* **WHAT TO WORK ON**: Exactly how many lines in the data below contain the string "githubusercontent"? Give that number and nothing else.

* **DATA FOR THIS TASK**:
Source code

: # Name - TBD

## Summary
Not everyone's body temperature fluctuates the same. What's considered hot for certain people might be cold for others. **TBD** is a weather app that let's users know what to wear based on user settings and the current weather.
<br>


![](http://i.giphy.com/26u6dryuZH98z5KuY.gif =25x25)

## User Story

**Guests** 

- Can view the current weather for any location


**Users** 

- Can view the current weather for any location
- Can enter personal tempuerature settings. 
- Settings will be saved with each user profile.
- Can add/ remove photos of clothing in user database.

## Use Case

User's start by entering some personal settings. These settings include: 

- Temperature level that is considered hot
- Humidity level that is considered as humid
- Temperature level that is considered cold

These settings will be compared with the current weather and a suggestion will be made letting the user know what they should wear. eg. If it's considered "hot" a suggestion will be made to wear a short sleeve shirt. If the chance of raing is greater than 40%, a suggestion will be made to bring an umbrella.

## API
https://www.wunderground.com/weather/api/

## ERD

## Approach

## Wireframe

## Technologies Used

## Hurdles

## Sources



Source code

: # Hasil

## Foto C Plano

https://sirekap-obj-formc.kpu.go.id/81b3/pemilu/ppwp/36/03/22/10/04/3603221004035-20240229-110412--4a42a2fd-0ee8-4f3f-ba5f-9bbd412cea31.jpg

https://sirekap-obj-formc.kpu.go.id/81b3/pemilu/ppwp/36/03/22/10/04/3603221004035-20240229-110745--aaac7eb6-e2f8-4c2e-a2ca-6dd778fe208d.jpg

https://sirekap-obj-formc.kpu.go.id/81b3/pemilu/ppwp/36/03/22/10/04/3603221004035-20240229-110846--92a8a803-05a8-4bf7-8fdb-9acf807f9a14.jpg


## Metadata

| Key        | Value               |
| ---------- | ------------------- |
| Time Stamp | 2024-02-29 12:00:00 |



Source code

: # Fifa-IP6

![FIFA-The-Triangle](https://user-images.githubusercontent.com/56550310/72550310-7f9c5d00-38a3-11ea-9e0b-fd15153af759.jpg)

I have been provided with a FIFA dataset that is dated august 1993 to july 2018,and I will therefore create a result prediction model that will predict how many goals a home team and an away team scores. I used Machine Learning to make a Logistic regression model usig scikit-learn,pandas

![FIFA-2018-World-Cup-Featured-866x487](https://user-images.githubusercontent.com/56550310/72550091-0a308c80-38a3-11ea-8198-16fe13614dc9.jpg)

* **RESPONSE TO THE TASK**: 2